## [What to do]
Here, the job is to give back every entry below unchanged, omitting pictures.

## [Dataset excerpts]

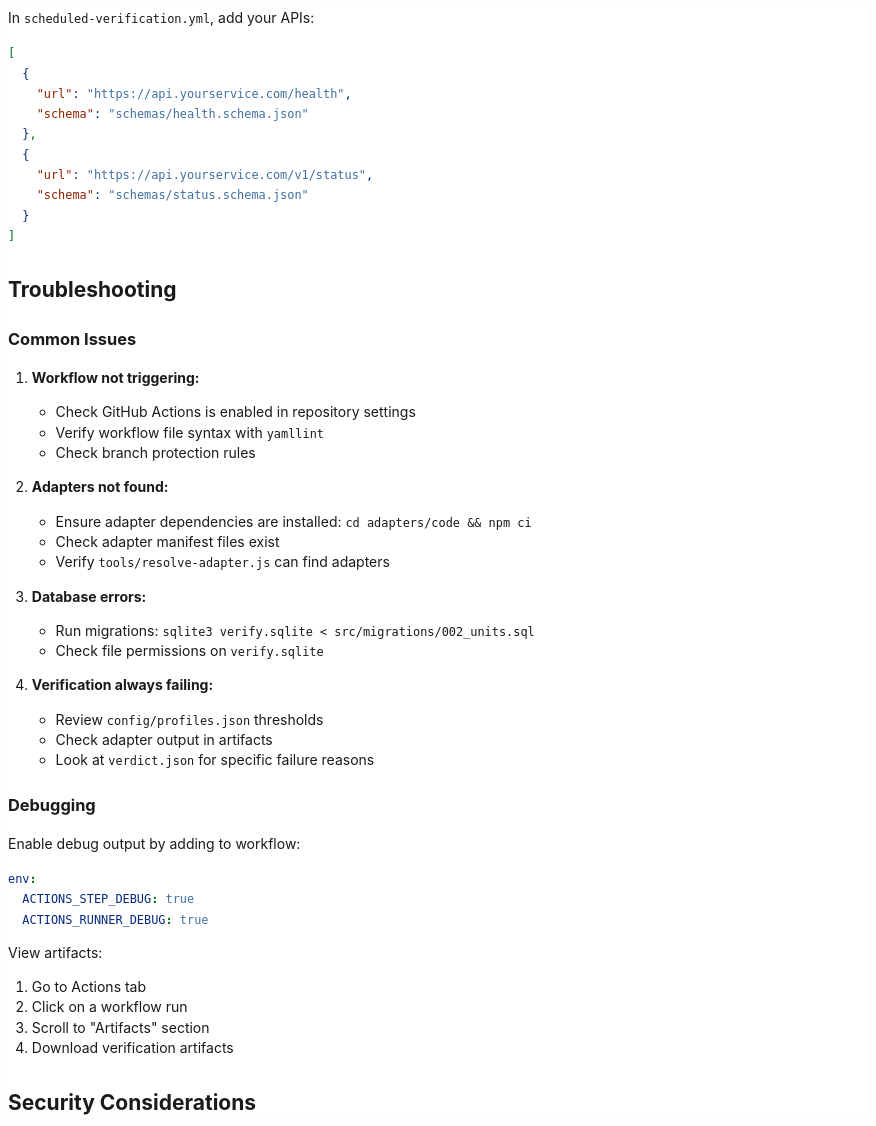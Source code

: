 In `scheduled-verification.yml`, add your APIs:

```json
[
  {
    "url": "https://api.yourservice.com/health",
    "schema": "schemas/health.schema.json"
  },
  {
    "url": "https://api.yourservice.com/v1/status",
    "schema": "schemas/status.schema.json"
  }
]
```

## Troubleshooting

### Common Issues

1. **Workflow not triggering:**
   - Check GitHub Actions is enabled in repository settings
   - Verify workflow file syntax with `yamllint`
   - Check branch protection rules

2. **Adapters not found:**
   - Ensure adapter dependencies are installed: `cd adapters/code && npm ci`
   - Check adapter manifest files exist
   - Verify `tools/resolve-adapter.js` can find adapters

3. **Database errors:**
   - Run migrations: `sqlite3 verify.sqlite < src/migrations/002_units.sql`
   - Check file permissions on `verify.sqlite`

4. **Verification always failing:**
   - Review `config/profiles.json` thresholds
   - Check adapter output in artifacts
   - Look at `verdict.json` for specific failure reasons

### Debugging

Enable debug output by adding to workflow:

```yaml
env:
  ACTIONS_STEP_DEBUG: true
  ACTIONS_RUNNER_DEBUG: true
```

View artifacts:
1. Go to Actions tab
2. Click on a workflow run
3. Scroll to "Artifacts" section
4. Download verification artifacts

## Security Considerations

## [Task response]
Source code

: In `scheduled-verification.yml`, add your APIs:

```json
[
  {
    "url": "https://api.yourservice.com/health",
    "schema": "schemas/health.schema.json"
  },
  {
    "url": "https://api.yourservice.com/v1/status",
    "schema": "schemas/status.schema.json"
  }
]
```

## Troubleshooting

### Common Issues

1. **Workflow not triggering:**
   - Check GitHub Actions is enabled in repository settings
   - Verify workflow file syntax with `yamllint`
   - Check branch protection rules

2. **Adapters not found:**
   - Ensure adapter dependencies are installed: `cd adapters/code && npm ci`
   - Check adapter manifest files exist
   - Verify `tools/resolve-adapter.js` can find adapters

3. **Database errors:**
   - Run migrations: `sqlite3 verify.sqlite < src/migrations/002_units.sql`
   - Check file permissions on `verify.sqlite`

4. **Verification always failing:**
   - Review `config/profiles.json` thresholds
   - Check adapter output in artifacts
   - Look at `verdict.json` for specific failure reasons

### Debugging

Enable debug output by adding to workflow:

```yaml
env:
  ACTIONS_STEP_DEBUG: true
  ACTIONS_RUNNER_DEBUG: true
```

View artifacts:
1. Go to Actions tab
2. Click on a workflow run
3. Scroll to "Artifacts" section
4. Download verification artifacts

## Security Considerations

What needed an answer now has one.